The icing on the cake, though, was that Byrd and I spent almost 8 hours together, made several very important decisions involving money, the house, and his computer, worked on a household project... and despite the fact that home projects and monetary decisions are two things we tend to get into fierce debates ("fights") about, we did not even bicker the tiniest bit today. Not even a raised voice or an irritated tone.

Byrd bought me a plant to kill (because there's no garden to plant it in yet, but I really wanted it anyway) while we were at Lowe's looking at porch lights, and he smiled cheerfully while I pretended to hammer invisible nails into the porch siding (I need the practice). My nickname for Byrd is Mr. No Man, because sometimes it seems like everything out of his mouth is a variation on the word "NO." Tonight was a total change, however. Tonight he was Mr. Yes Man.

In exchange, I gave Byrd the encouragement and justification to order a brand-new computer from Dell. I do admit this was at least partly for selfish reasons... I'm sick and tired of troubleshooting the homemade computer he currently uses. Byrd was thoroughly pleased, though, because his nickname for me is The Tightwad - I hate spending lots of money on things that I don't think are necessary... and Byrd likes to buy some really unnecessary things. But tonight I even let him upgrade his new computer with the more expensive video card and extra memory.
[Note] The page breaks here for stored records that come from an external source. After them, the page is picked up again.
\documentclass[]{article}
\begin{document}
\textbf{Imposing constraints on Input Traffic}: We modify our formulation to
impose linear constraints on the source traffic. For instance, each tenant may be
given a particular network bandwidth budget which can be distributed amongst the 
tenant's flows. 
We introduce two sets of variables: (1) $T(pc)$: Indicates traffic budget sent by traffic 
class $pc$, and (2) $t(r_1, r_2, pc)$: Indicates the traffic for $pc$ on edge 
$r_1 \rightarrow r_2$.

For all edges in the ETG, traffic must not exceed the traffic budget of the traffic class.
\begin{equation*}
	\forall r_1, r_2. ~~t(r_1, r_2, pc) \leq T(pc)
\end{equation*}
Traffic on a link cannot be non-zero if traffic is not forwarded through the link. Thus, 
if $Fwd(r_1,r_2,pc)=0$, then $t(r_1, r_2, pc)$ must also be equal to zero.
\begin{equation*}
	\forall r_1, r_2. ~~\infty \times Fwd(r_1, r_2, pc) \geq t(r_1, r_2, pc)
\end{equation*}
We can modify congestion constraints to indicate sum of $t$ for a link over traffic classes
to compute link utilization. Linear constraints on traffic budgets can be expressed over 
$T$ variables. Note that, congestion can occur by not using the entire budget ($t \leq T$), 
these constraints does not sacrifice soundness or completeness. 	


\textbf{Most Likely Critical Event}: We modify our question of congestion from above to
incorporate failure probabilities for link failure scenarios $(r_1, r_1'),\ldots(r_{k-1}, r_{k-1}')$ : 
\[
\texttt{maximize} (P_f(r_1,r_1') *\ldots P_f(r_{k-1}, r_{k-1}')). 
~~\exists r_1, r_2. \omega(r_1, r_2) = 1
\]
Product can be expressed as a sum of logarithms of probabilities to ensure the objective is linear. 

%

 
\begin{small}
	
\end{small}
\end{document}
At first I was struck by intense fear that Byrd would go bananas when he realized I wasn't going to try to "reason" with him (control him), but he actually exercised extensive self-control during the customization part of the purchase, passed on several upgrades, and even downgraded a few things to reduce the total cost.

After much thought, I've come to the realization that I'm probably too controlling when it comes to spending money. I read somewhere that money matters are the #1 thing that married couples fight about, and we're no exception. I've got to loosen up a little. Byrd and I will probably always have different spending priorities and we just need to learn how to compromise with less fuss and more trust. I know, easier said than done... but at least today we took a solid step forward toward a more harmonious marriage. Maybe that's why today was such a good day!

Sunday, March 04, 2007

Sick as a... Dog?

Today I was sick as a dog. (Isn't that an odd saying? I wonder how it came about.) It's terrible to be sick on a weekend, especially when you've got a to-do list as long as your arm, though I admit I wasn't planning to do anything on the list anyway. But there's a difference between being forced to procrastinate and choosing to do the same. I hate to be forced into anything.
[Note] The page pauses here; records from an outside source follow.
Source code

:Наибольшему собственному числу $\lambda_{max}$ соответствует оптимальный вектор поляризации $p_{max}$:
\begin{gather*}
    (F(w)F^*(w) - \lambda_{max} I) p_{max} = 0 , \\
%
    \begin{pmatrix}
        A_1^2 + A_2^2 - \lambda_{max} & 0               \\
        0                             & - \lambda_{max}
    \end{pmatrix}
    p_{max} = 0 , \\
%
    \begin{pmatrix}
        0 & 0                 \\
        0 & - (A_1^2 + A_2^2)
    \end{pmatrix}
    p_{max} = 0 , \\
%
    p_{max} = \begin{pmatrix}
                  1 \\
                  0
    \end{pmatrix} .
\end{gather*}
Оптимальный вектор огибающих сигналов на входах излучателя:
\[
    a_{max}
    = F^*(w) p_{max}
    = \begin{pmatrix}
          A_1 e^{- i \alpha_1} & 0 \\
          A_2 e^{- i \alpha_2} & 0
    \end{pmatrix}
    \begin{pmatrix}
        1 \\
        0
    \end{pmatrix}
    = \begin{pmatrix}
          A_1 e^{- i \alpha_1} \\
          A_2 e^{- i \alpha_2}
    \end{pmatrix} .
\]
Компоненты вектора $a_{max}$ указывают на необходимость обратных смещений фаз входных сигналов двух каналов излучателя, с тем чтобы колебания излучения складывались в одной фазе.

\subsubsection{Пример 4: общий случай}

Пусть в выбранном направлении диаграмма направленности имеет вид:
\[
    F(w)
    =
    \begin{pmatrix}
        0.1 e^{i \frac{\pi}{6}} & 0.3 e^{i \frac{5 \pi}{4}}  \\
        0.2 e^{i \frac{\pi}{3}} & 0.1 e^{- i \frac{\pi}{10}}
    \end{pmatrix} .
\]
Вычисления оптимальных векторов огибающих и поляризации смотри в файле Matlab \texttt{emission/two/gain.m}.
And I hate feeling sick. I think the dogs knew (perhaps the fact that I spent the entire day in bed clued them in). They were very quiet all day, and Dozer even refrained from his typical attention demands, which usually involve lots of whining and, when silent, an adorable pouty gaze that he knows I can't resist. Whenever he gives me that look, I have to pat his big white head and kiss his little furry cheek no matter what I'm right smack in the middle of.

Today, as I sat in bed typing on my laptop or flipping through TV channels, I would sometimes look up to see the D peering at me quietly over the foot of the bed. When it became apparent that I could not reach him all the way down there at the foot, he moved up to sit beside the bed, and rested his head on the mattress next to my hip with a little sigh. Then I could lean over and hug and kiss him to my (and his) heart's content. He was so sweet and so concerned (and clearly bored to tears, poor fellow). I guess you could say that Dozer is my "therapy" dog!